Epilogue
Epilogue · A Friend Named Einlang
“Programs must be written for people to read, and only incidentally for machines to execute.”
— Harold Abelson and Gerald Jay Sussman, Structure and Interpretation of Computer Programs
You just reviewed the complete grammar. Now step back and ask what it adds up to.
In Chapter 5, Einlang was a name. A label for a notation under construction. Now, at the end, the name has a referent.
Einlang is not a language in the sense that Python is a language, or C++, or Rust. It does not aspire to run your web server or render your UI. It is a language built on three ideas: primitive expressions, means of combination, and means of abstraction—organized around a single purpose.
The idea is that coordinates have identities, and those identities belong in the source code.
Everything else in the language serves that idea. Reductions name the coordinate they consume. Broadcasts name the coordinate they replicate along. Permutations state the coordinate correspondence explicitly. Functions declare which coordinates they use by identity, and the compiler checks those declarations at every call site. Gradients preserve coordinate structure through differentiation. Recurrences make the direction of time a syntactic constraint.
The SICP quotation that opens this epilogue is famous for a reason. It states a truth that is obvious once you hear it and difficult to practice consistently: code is communication between humans before it is instruction to machines.
The coordinate habit is an application of that truth to tensor programming. When you write x.mean(dim=1), you are communicating to the machine (“reduce axis 1”) but not to the human (“eliminate channel”). When you write mean[channel](x), you are communicating to both. The machine still knows what to do. The human now also knows what you intended. And the compiler can check that your intent is consistent with the tensor’s actual coordinate structure.
The bet: that the extra keystrokes of naming coordinates are repaid, with interest, in debugging sessions avoided, in refactoring confidence gained, in the quiet satisfaction of reading code that says what it means.
SICP ends with a meta-circular evaluator—a Scheme interpreter written in Scheme—as if to say: you now understand the language deeply enough to implement it yourself.
The corresponding question here is smaller and harder.
Take the four habits into your next tensor program. Not an Einlang program—the language is young, the tooling is sparse, and deadlines don’t move. Take them into PyTorch. Into JAX. Into whatever framework gets the work done.
When you write a reduction, pause. Ask: which coordinate am I eliminating? Is the name in the code?
When you write a broadcast, pause. Ask: which coordinate am I copying along? Is independence genuinely justified?
When you write a permutation, pause. Ask: can I trace one coordinate from source to destination without reconstructing the position map?
When you inspect a gradient, pause. Ask: does the backward reduction match the forward broadcast?

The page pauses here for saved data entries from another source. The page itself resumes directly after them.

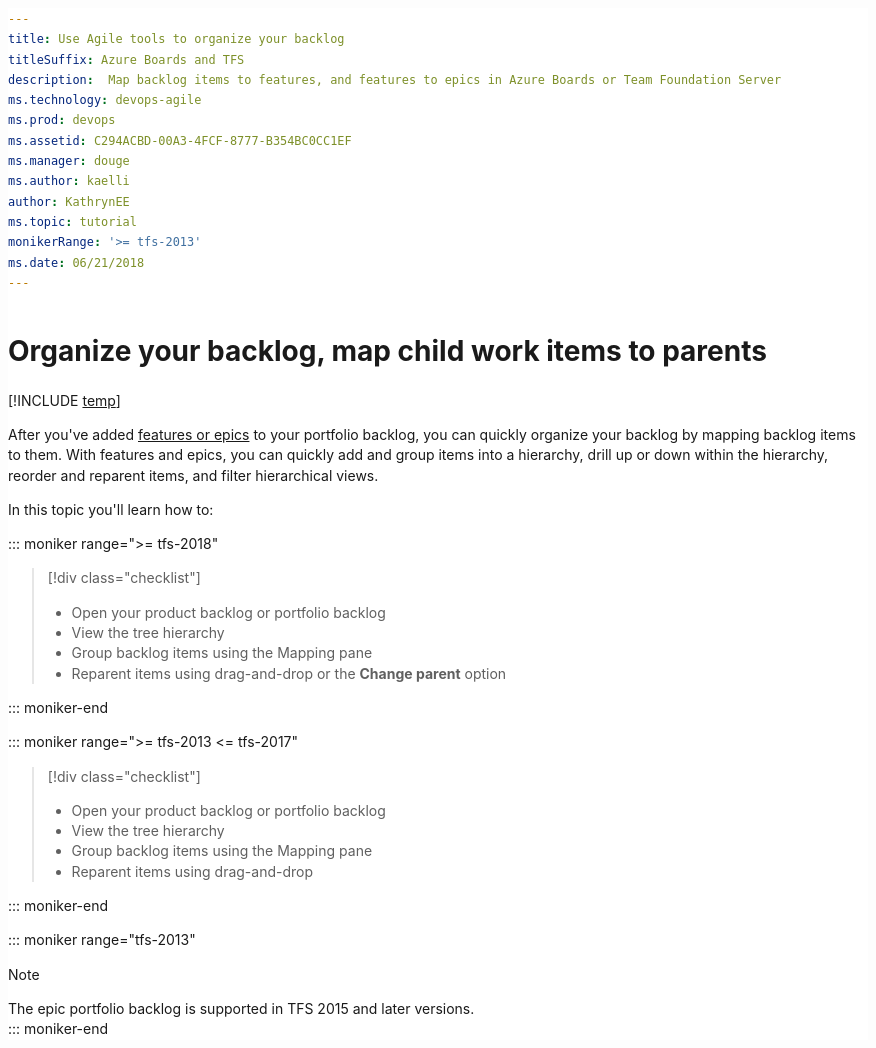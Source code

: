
 ```yaml
---
title: Use Agile tools to organize your backlog
titleSuffix: Azure Boards and TFS  
description:  Map backlog items to features, and features to epics in Azure Boards or Team Foundation Server
ms.technology: devops-agile
ms.prod: devops
ms.assetid: C294ACBD-00A3-4FCF-8777-B354BC0CC1EF  
ms.manager: douge
ms.author: kaelli
author: KathrynEE
ms.topic: tutorial
monikerRange: '>= tfs-2013'
ms.date: 06/21/2018
---
```


# Organize your backlog, map child work items to parents 

[!INCLUDE [temp](../_shared/version-vsts-tfs-all-versions.md)]

After you've added [features or epics](define-features-epics.md) to your portfolio backlog, you can quickly organize your backlog by mapping backlog items to them. With features and epics, you can quickly add and group items into a hierarchy, drill up or down within the hierarchy, reorder and reparent items, and filter hierarchical views.   


In this topic you'll learn how to:  

::: moniker range=">= tfs-2018"

>[!div class="checklist"]    
> * Open your product backlog or portfolio backlog  
> * View the tree hierarchy  
> * Group backlog items using the Mapping pane  
> * Reparent items using drag-and-drop or the **Change parent** option      

::: moniker-end

::: moniker range=">= tfs-2013 <= tfs-2017"

>  [!div class="checklist"] 
> * Open your product backlog or portfolio backlog  
> * View the tree hierarchy  
> * Group backlog items using the Mapping pane  
> * Reparent items using drag-and-drop

::: moniker-end
 
::: moniker range="tfs-2013"
> [!NOTE]   
> The epic portfolio backlog is supported in TFS 2015 and later versions.  
::: moniker-end
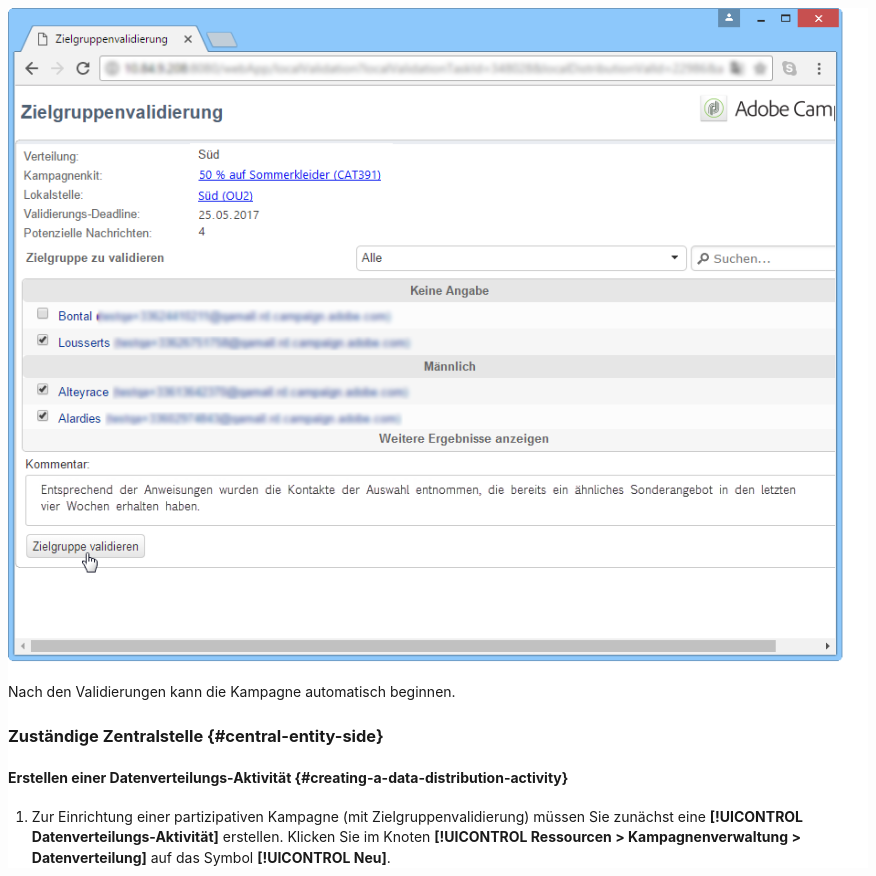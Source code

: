   ![](assets/mkg_dist_use_case_target_valid10.png)

Nach den Validierungen kann die Kampagne automatisch beginnen.

### Zuständige Zentralstelle {#central-entity-side}

#### Erstellen einer Datenverteilungs-Aktivität {#creating-a-data-distribution-activity}

1. Zur Einrichtung einer partizipativen Kampagne (mit Zielgruppenvalidierung) müssen Sie zunächst eine **[!UICONTROL Datenverteilungs-Aktivität]** erstellen. Klicken Sie im Knoten **[!UICONTROL Ressourcen > Kampagnenverwaltung > Datenverteilung]** auf das Symbol **[!UICONTROL Neu]**.
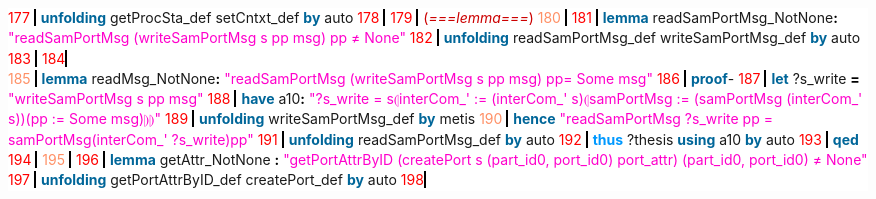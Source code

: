 <span style="background:#ffffffff; border-right:solid 2px black; margin-right:5px; "><font color="#ff000000"> 177 </font></span>  <font color="#006699"><strong>unfolding</strong></font> getProcSta_def setCntxt_def <font color="#006699"><strong>by</strong></font> auto
<span style="background:#ffffffff; border-right:solid 2px black; margin-right:5px; "><font color="#ff000000"> 178 </font></span>
<span style="background:#ffffffff; border-right:solid 2px black; margin-right:5px; "><font color="#ff000000"> 179 </font></span><font color="#cc0000">(*===lemma===*)</font>
<span style="background:#ffffffff; border-right:solid 2px black; margin-right:5px; "><font color="#ff990066"> 180 </font></span>
<span style="background:#ffffffff; border-right:solid 2px black; margin-right:5px; "><font color="#ff000000"> 181 </font></span><font color="#006699"><strong>lemma</strong></font> readSamPortMsg_NotNone<font color="#000000"><strong>:</strong></font> <font color="#ff00cc">&quot;readSamPortMsg (writeSamPortMsg s pp msg) pp &ne; None&quot;</font>
<span style="background:#ffffffff; border-right:solid 2px black; margin-right:5px; "><font color="#ff000000"> 182 </font></span>      <font color="#006699"><strong>unfolding</strong></font> readSamPortMsg_def writeSamPortMsg_def <font color="#006699"><strong>by</strong></font> auto
<span style="background:#ffffffff; border-right:solid 2px black; margin-right:5px; "><font color="#ff000000"> 183 </font></span>
<span style="background:#ffffffff; border-right:solid 2px black; margin-right:5px; "><font color="#ff000000"> 184 </font></span>            
<span style="background:#ffffffff; border-right:solid 2px black; margin-right:5px; "><font color="#ff990066"> 185 </font></span><font color="#006699"><strong>lemma</strong></font> readMsg_NotNone<font color="#000000"><strong>:</strong></font> <font color="#ff00cc">&quot;readSamPortMsg (writeSamPortMsg s pp msg) pp= Some msg&quot;</font>
<span style="background:#ffffffff; border-right:solid 2px black; margin-right:5px; "><font color="#ff000000"> 186 </font></span>  <font color="#006699"><strong>proof</strong></font>- 
<span style="background:#ffffffff; border-right:solid 2px black; margin-right:5px; "><font color="#ff000000"> 187 </font></span>    <font color="#006699"><strong>let</strong></font> ?s_write <font color="#000000"><strong>=</strong></font> <font color="#ff00cc">&quot;writeSamPortMsg s pp msg&quot;</font>
<span style="background:#ffffffff; border-right:solid 2px black; margin-right:5px; "><font color="#ff000000"> 188 </font></span>    <font color="#006699"><strong>have</strong></font> a10<font color="#000000"><strong>:</strong></font> <font color="#ff00cc">&quot;?s_write = s&#10631;interCom_' := (interCom_' s)&#10631;samPortMsg := (samPortMsg (interCom_' s))(pp := Some msg)&#10632;&#10632;&quot;</font>
<span style="background:#ffffffff; border-right:solid 2px black; margin-right:5px; "><font color="#ff000000"> 189 </font></span>      <font color="#006699"><strong>unfolding</strong></font> writeSamPortMsg_def <font color="#006699"><strong>by</strong></font> metis
<span style="background:#ffffffff; border-right:solid 2px black; margin-right:5px; "><font color="#ff990066"> 190 </font></span>    <font color="#006699"><strong>hence</strong></font> <font color="#ff00cc">&quot;readSamPortMsg ?s_write pp = samPortMsg(interCom_' ?s_write)pp&quot;</font>
<span style="background:#ffffffff; border-right:solid 2px black; margin-right:5px; "><font color="#ff000000"> 191 </font></span>      <font color="#006699"><strong>unfolding</strong></font> readSamPortMsg_def <font color="#006699"><strong>by</strong></font> auto
<span style="background:#ffffffff; border-right:solid 2px black; margin-right:5px; "><font color="#ff000000"> 192 </font></span>    <font color="#0099ff"><strong>thus</strong></font> ?thesis <font color="#006699"><strong>using</strong></font> a10 <font color="#006699"><strong>by</strong></font> auto
<span style="background:#ffffffff; border-right:solid 2px black; margin-right:5px; "><font color="#ff000000"> 193 </font></span>  <font color="#006699"><strong>qed</strong></font>
<span style="background:#ffffffff; border-right:solid 2px black; margin-right:5px; "><font color="#ff000000"> 194 </font></span>
<span style="background:#ffffffff; border-right:solid 2px black; margin-right:5px; "><font color="#ff990066"> 195 </font></span>
<span style="background:#ffffffff; border-right:solid 2px black; margin-right:5px; "><font color="#ff000000"> 196 </font></span><font color="#006699"><strong>lemma</strong></font> getAttr_NotNone <font color="#000000"><strong>:</strong></font> <font color="#ff00cc">&quot;getPortAttrByID (createPort s (part_id0, port_id0) port_attr) (part_id0, port_id0) &ne; None&quot;</font>
<span style="background:#ffffffff; border-right:solid 2px black; margin-right:5px; "><font color="#ff000000"> 197 </font></span>  <font color="#006699"><strong>unfolding</strong></font> getPortAttrByID_def createPort_def <font color="#006699"><strong>by</strong></font> auto
<span style="background:#ffffffff; border-right:solid 2px black; margin-right:5px; "><font color="#ff000000"> 198 </font></span>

These questions cost seconds. The bugs they catch cost hours. The ratio is favorable.
The Life of a Name
A coordinate name in Einlang lives through four stages. It is written in source, as a letter between brackets: [i, j], [class], [batch]. It is preserved in the intermediate representation, stripped of syntax but keeping every name intact: (let-decl (output C (i j)) ...). It is verified by analysis, where the compiler derives its range, checks its consistency across call sites, and records which operations consume it. And it is burned in lowering, translated into the integers that machines require: class → axis=1, i → loop 0..b.
Four stages. Written, preserved, verified, burned. At no point is the name decoration. At every point, it is load-bearing.
A decoration can be omitted without consequence. You can remove the comment # dim=1 is channel and the code still runs. You can rename the variable spatial_features to x and the compiler says nothing. Decorations are for humans. The machine does not read them.
A name in Einlang is not a decoration. The compiler reads it. The checker verifies it. The lowering pass translates it. If you write softmax[class](logits) and logits has no coordinate called class, the compiler stops. Not at runtime—at compile time. The name is part of the contract.
This is the difference between a comment and a coordinate. A comment records intent. A coordinate enforces it.
What Names Caught
Walk back through the book and ask, at each stage: what would a positional notation have let through?
Chapter 1: x.mean(dim=1). The positional notation let it through for three weeks. The named version mean[channel](x) would have broken at compile time the moment channel moved to position 2, because the tensor would no longer have a coordinate called channel at the position the compiler expected. Or, more precisely: the compiler would have required the refactoring programmer to update the coordinate declaration, and that update would have surfaced the fact that mean[channel] was still referencing the old layout.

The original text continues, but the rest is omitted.